What is really real?  Do you ever wonder about that?

Last night, before going to bed I checked in with Twitter to see what was going on there. Yes, I know, Twitter is not the best place to go for a true reality check. However, I noticed two trends rolling by in the stream of tweets.

Twitter Trends to “Reality”?

One was a lot of comments about the so-called “deflate-gate” saga as the NFL had just taken action against Tom Brady and the New England Patriots.  They were found to have apparently allowed footballs in a playoff game to be slightly deflated so that Brady could throw them better.  Is that really real?  Judging by the coverage in the U.S. news today, the media seems to think so as it is getting major coverage.

The other trend I noticed came from individuals who were apparently from Yemen and were tweeting about the Saudi military at that moment bombing the capital of Sana’a.  They were concerned for the loss of property, the loss of life and fear for their country.  Is that really real?  Judging by the coverage in the U.S. news today, the media doesn’t seem to think so as it is getting minimal coverage.

Of course, in the physical material world we all experience, both events “occurred” and in that sense of the word are “real”.  And, the fact that our media chooses to highlight one occurrence rather than another is not a major revelation.  Most of us if we are paying attention at all are aware that our mainstream media chooses what to present us with as “news” and hence plays a major role in the creation of what we believe to be “real”.

Media Monopolies

According to who you ask, you will find that either 5 or 6 corporations own over 90% of the major media outlets in our country.  Either way, there is a disturbing short list of corporations that are determining what to present to us as our external reality.  In theory, there should be competition among them to present us the most compelling stories and keep us informed as citizens so we can make wise political decisions.

Yet, the reality appears to be that instead of competing on real news and working to ensure we are informed on critical issues, the competition for our eyeballs is based on the news’s “entertainment factor”. Many see this as economic competition, plain and simple — the corporate news coverage is based simply on what “we choose” to want to see.  More of us want to hear about Tom Brady than we do about Yemen. Therefore, the news gives us Tom Brady, more of us watch and the “news” can charge their advertisers more money and ultimately turn a bigger profit.

Cynics see a more sinister cycle at play here.  The monopolization of the media can lead to collusion on what is presented to us as news.  If all of the media simply gives us the same stories that are supposedly driven by the economics of “what we want to hear”, then the result can be an “uninformed citizenry” that is totally clueless on major stories that should be reported.  Even worse is the concern that the mainstream media slants the coverage in way that controls popular opinion on an issue. There’s an old adage that “you don’t know what you don’t know”.  What is it we don’t know because of the homogenous and limited reporting of the corporate news outlets?  Where are we potentially being controlled in what we believe to be “real” when it is really a “dream”?  What can we do?

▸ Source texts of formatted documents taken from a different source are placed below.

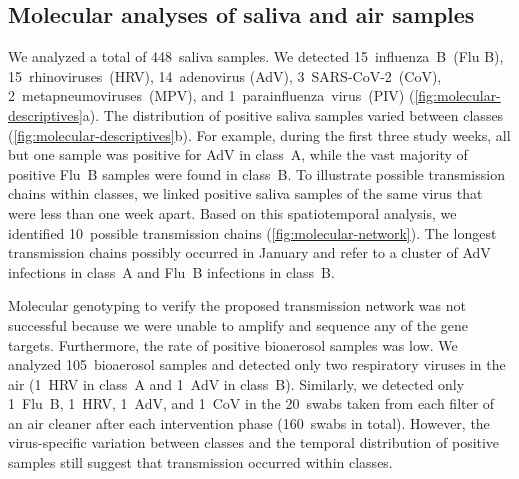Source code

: \documentclass[fleqn,11pt]{wlscirep}
\begin{document}
\subsection{Molecular analyses of saliva and air samples}

We analyzed a total of 448~saliva samples. We detected 15~influenza~B~(Flu B), 15~rhinoviruses~(HRV), 14~adenovirus (AdV), 3~SARS-CoV-2~(CoV), 2~metapneumoviruses~(MPV), and 1~parainfluenza~virus~(PIV) (\cref{fig:molecular-descriptives}a). The distribution of positive saliva samples varied between classes (\cref{fig:molecular-descriptives}b). For example, during the first three study weeks, all but one sample was positive for AdV in class~A, while the vast majority of positive Flu~B samples were found in class~B. To illustrate possible transmission chains within classes, we linked positive saliva samples of the same virus that were less than one week apart. Based on this spatiotemporal analysis, we identified 10~possible transmission chains (\cref{fig:molecular-network}). The longest transmission chains possibly occurred in January and refer to a cluster of AdV infections in class~A and Flu~B infections in class~B. 

Molecular genotyping to verify the proposed transmission network was not successful because we were unable to amplify and sequence any of the gene targets. Furthermore, the rate of positive bioaerosol samples was low. We analyzed 105~bioaerosol samples and detected only two respiratory viruses in the air (1~HRV in class~A and 1~AdV in class~B). Similarly, we detected only 1~Flu~B, 1~HRV, 1~AdV, and 1~CoV in the 20~swabs taken from each filter of an air cleaner after each intervention phase (160~swabs in total). However, the virus-specific variation between classes and the temporal distribution of positive samples still suggest that transmission occurred within classes. 
\end{document}
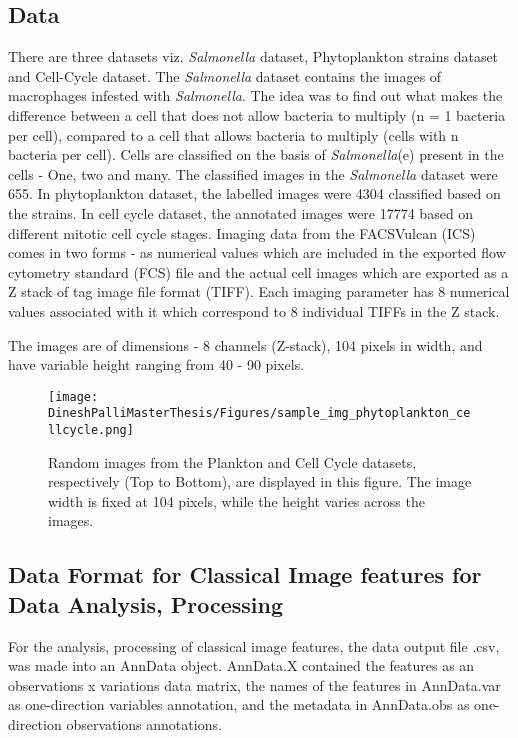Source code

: \documentclass[12pt,a4paper]{article}
\begin{document}
\subsection{Data}
There are three datasets viz. \textit{Salmonella} dataset, Phytoplankton strains dataset and Cell-Cycle dataset. The \textit{Salmonella} dataset contains the images of macrophages infested with \textit{Salmonella}. The idea was to find out what makes the difference between a cell that does not allow bacteria to multiply (n = 1 bacteria per cell), compared to a cell that allows bacteria to multiply (cells with n  bacteria per cell). Cells are classified on the basis of \textit{Salmonella}(e) present in the cells - One, two and many. The classified images in the \textit{Salmonella} dataset were 655. In phytoplankton dataset, the labelled images were 4304 classified based on the strains. In cell cycle dataset, the annotated images were 17774 based on different mitotic cell cycle stages. Imaging data from the FACSVulcan (ICS) comes in two forms - as numerical values which are included in the exported flow cytometry standard (FCS) file and the actual cell images which are exported as a Z stack of tag image file format (TIFF). Each imaging parameter has 8 numerical values associated with it which correspond to 8 individual TIFFs in the Z stack.

The images are of dimensions - 8 channels (Z-stack), 104 pixels in width, and have variable height ranging from 40 - 90 pixels.

\begin{figure}
  \centering
  \texttt{[image: DineshPalliMasterThesis/Figures/sample\_img\_phytoplankton\_cellcycle.png]}
  \caption{Random images from the Plankton and Cell Cycle datasets, respectively (Top to Bottom), are displayed in this figure. The image width is fixed at 104 pixels, while the height varies across the images.}
  \label{sampleimgs}
\end{figure}

\subsection{Data Format for Classical Image features for Data Analysis, Processing}
\label{adata_scanpy}
For the analysis, processing of classical image features, the data output file .csv, was made into an AnnData object. AnnData.X contained the features as an observations x variations data matrix, the names of the features in AnnData.var as one-direction variables annotation, and the metadata in AnnData.obs as one-direction observations annotations.
\end{document}
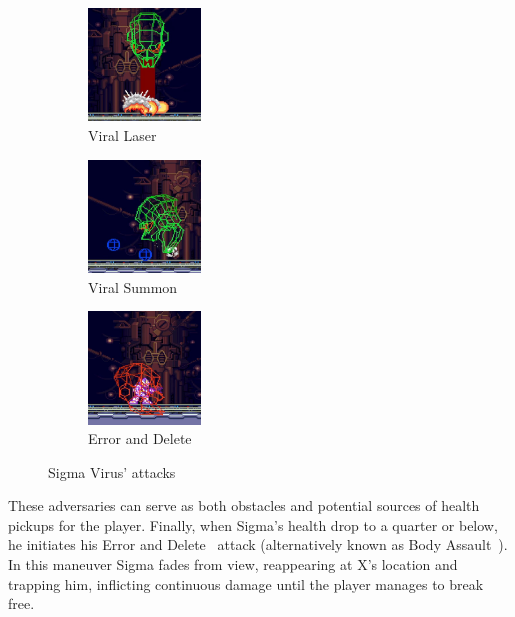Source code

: \begin{figure}[htp]
	\centering
	\begin{subfigure}{0.25\linewidth}
		\centering
		\includegraphics[height=3cm]{figures/X2/Hunter_stages/Sigma_virus_laser.png}
		\caption{Viral Laser}	
	\end{subfigure}
	\begin{subfigure}{0.25\linewidth}
		\centering
		\includegraphics[height=3cm]{figures/X2/Hunter_stages/Sigma_virus_spawn.png}
		\caption{Viral Summon}
	\end{subfigure}
	\begin{subfigure}{0.25\linewidth}
		\centering
		\includegraphics[height=3cm]{figures/X2/Hunter_stages/Sigma_virus_trap.png}
		\caption{Error and Delete}
	\end{subfigure}
	\caption{Sigma Virus' attacks}
\end{figure}
 These adversaries can serve as both obstacles and potential sources of health pickups for the player. Finally, when Sigma's health drop to a quarter or below, he initiates his Error and Delete~\cite{book:MH_field_guide} attack (alternatively known as Body Assault~\cite{book:Compendium}). In this maneuver Sigma fades from view, reappearing at X's location and trapping him, inflicting continuous damage until the player manages to break free.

Steps to Transcending the Dream

One–be a conscious consumer of news.

Recognize that the mainstream media’s presentation of “reality” may really be just a limited perspective.  Always keep in the back of your mind that there may be other stories that are more important and other takes on the truth of the stories we are hearing about.  Question things more.

Two–seek out alternate news sources.

We humans can be creatures of habits and watch the same channels on TV, read the same newspapers and magazines, visit the same websites.  Vary it up a bit.  Challenge yourself and get outside your comfort zone.  Seek out sources that push you a bit and hear what they are saying.

Three–contemplate what is really real.

Take time to really ask yourself what is really real. This may push you even more out of your comfort zone, but ask yourself “how real is all of this news?”  Yes, on one level, as mentioned, these “things are happening” in the physical world.  But is there more to the world than all of these external experiences?  Is there another perspective that is even more real?  Don’t dismiss that thought, consider it.

Mystics and sages point to an inner world that they say is more real than the outer world of Tom Brady, the NFL, Yemen, wars and the media news.  They suggest that this outer world is simply a type of school house where we gather experiences, learn and evolve.  And, as we grow and evolve, we begin to understand that the “real reality” is this non-material world of consciousness where we sense and know that we are all one, that we are all connected.  They call us to break free of the dream of outer reality and all the importance we place upon it and to “taste” the greater world of love.

Isn’t it time we learned our lessons and broke free from this compelling dream of life out there and tasted our real world?  Isn’t it time to transcend separation and experience unity?